Image caption: A Royal Air Force aircrew member in a Tornado GR4 aircraft during an exercise. Source: RAF. Contains public sector information licensed under the Open Government Licence v3.0.
Comments:
Food is of poor quality and does not justify the price currently charged never mind an increase.
The quality of food has massively decreased in the past 5 years with any sort of healthy option costing more and more.
An increase in line with inflation would be fairer. They have again raised food higher than the pay rise, therefore eroding any benefit.
Inflation has stagnated and UK food prices are relatively low, so why does a pay increase always trigger a rise in food and accommodation charges?

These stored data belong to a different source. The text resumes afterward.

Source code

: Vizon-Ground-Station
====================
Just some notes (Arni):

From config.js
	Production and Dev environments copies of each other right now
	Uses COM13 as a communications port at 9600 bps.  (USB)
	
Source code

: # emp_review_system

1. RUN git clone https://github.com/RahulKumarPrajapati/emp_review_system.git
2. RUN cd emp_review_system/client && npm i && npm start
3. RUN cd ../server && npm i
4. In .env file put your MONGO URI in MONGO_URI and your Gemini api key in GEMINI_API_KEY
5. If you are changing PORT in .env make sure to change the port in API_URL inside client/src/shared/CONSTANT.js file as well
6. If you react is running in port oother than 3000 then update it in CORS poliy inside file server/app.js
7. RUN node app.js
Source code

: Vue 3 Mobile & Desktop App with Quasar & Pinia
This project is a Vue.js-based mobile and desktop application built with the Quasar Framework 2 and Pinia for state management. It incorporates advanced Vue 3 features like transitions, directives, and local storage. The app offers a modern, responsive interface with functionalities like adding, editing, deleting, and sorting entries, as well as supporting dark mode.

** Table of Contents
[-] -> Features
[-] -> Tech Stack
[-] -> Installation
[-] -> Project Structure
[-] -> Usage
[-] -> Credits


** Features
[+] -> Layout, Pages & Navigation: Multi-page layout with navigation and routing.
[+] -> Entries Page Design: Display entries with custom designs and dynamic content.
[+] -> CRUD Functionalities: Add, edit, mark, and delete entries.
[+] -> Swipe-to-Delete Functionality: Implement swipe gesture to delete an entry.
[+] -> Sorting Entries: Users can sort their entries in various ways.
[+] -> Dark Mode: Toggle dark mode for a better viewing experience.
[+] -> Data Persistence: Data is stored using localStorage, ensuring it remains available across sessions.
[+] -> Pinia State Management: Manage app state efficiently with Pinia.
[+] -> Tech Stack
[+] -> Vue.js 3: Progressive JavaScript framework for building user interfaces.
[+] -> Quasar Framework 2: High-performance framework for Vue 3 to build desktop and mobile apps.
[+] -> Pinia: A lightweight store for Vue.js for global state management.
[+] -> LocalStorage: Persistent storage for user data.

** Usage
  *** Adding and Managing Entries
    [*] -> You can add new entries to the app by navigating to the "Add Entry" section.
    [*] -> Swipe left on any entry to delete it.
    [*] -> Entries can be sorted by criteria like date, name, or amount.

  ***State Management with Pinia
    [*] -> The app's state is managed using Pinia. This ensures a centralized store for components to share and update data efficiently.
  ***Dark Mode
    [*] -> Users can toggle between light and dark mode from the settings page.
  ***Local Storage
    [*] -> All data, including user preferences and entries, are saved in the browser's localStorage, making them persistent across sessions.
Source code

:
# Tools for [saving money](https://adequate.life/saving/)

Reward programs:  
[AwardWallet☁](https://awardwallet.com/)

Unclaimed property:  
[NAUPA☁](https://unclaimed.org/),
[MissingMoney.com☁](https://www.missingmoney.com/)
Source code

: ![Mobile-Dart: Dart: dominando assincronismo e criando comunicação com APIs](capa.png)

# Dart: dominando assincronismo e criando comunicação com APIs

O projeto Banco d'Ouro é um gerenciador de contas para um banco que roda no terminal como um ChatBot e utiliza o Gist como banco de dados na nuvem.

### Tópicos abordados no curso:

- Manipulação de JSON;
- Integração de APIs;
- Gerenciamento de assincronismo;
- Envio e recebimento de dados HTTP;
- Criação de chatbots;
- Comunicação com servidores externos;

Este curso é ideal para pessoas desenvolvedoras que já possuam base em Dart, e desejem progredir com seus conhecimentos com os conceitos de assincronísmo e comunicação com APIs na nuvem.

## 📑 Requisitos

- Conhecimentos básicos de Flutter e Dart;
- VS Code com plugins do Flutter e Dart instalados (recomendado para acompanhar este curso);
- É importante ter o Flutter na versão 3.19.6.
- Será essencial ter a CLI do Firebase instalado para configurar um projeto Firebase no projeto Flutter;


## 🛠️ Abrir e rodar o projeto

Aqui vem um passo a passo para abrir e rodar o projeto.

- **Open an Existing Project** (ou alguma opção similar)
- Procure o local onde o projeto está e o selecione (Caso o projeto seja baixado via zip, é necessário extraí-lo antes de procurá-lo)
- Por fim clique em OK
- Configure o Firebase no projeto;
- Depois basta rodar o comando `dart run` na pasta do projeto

If quality increased by 1.5% there may be some justification. The CRL contract at my unit is so poor in terms of quality, I have chosen to stop using messing and self-cater.
Inflation is lower than that so why should people be ‘forced’ to pay higher than inflation charges if we don’t get commensurate pay rises.
I understand that initial costs for farmers and manufacturing has increased, which may need to increase the charges in food. This needs to be reflected in overall pay to help offset these charges. Once again, this results in less money being paid into the bank account and personnel being worse off.
This is an above inflation raise and undermines the increase of the pay.
If the government are saying inflation is almost at 0% and food prices have stabilized how can you justify a 1.5% increase?